957 (12) PREEMPTION.—This section is a matter of statewide
958 concern and supersedes all rules, regulations, codes,
959 ordinances, and other laws adopted by a city, county, city and
960 county, municipality, or local agency regarding the collection,
961 processing, sharing, or sale of consumer personal information by
962 a controller or processor. The regulation of the collection,
963 processing, sharing, or sale of consumer personal information by
964 a controller or processor is preempted to the state.
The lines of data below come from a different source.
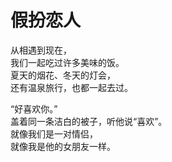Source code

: # 假扮恋人

从相遇到现在，\
我们一起吃过许多美味的饭。\
夏天的烟花、冬天的灯会，\
还有温泉旅行，也都一起去过。

“好喜欢你。”\
盖着同一条洁白的被子，听他说“喜欢”。\
就像我们是一对情侣，\
就像我是他的女朋友一样。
965 Section 3. Paragraph (g) of subsection (1) of section
966 501.171, Florida Statutes, is amended to read:
967 501.171 Security of confidential personal information.—
968 (1) DEFINITIONS.—As used in this section, the term:
969 (g)1. “Personal information” means either of the following:
970 a. An individual’s first name or first initial and last
971 name in combination with any one or more of the following data
972 elements for that individual:
973 (I) A social security number;
974 (II) A driver license or identification card number,
975 passport number, military identification number, or other
976 similar number issued on a government document used to verify
977 identity;
978 (III) A financial account number or credit or debit card
979 number, in combination with any required security code, access
980 code, or password that is necessary to permit access to an
981 individual’s financial account;
982 (IV) Any information regarding an individual’s medical
983 history, mental or physical condition, or medical treatment or
984 diagnosis by a health care professional; or
985 (V) An individual’s health insurance policy number or
986 subscriber identification number and any unique identifier used
987 by a health insurer to identify the individual;
988 (VI) An individual’s biometric information or genetic
989 information as defined in s. 501.173(2); or
990 (VII) Any information regarding an individual’s
991 geolocation.
992 b. A user name or e-mail address, in combination with a
993 password or security question and answer that would permit
994 access to an online account.
995 2. The term does not include information about an
996 individual that has been made publicly available by a federal,
997 state, or local governmental entity. The term also does not
998 include information that is encrypted, secured, or modified by
999 any other method or technology that removes elements that
1000 personally identify an individual or that otherwise renders the
1001 information unusable.
1002 Section 4. Subsection (1) of section 16.53, Florida
1003 Statutes, is amended, and subsection (8) is added to that
1004 section, to read:
1005 16.53 Legal Affairs Revolving Trust Fund.—
1006 (1) There is created in the State Treasury the Legal
1007 Affairs Revolving Trust Fund, from which the Legislature may
1008 appropriate funds for the purpose of funding investigation,
1009 prosecution, and enforcement by the Attorney General of the
1010 provisions of the Racketeer Influenced and Corrupt Organization
1011 Act, the Florida Deceptive and Unfair Trade Practices Act, the
1012 Florida False Claims Act, or state or federal antitrust laws, or
1013 s. 501.173.
1014 (8) All moneys recovered by the Attorney General for
1015 attorney fees, costs, and penalties in an action for a violation
1016 of s. 501.173 must be deposited in the fund.
1017 Section 5. This act shall take effect July 1, 2023.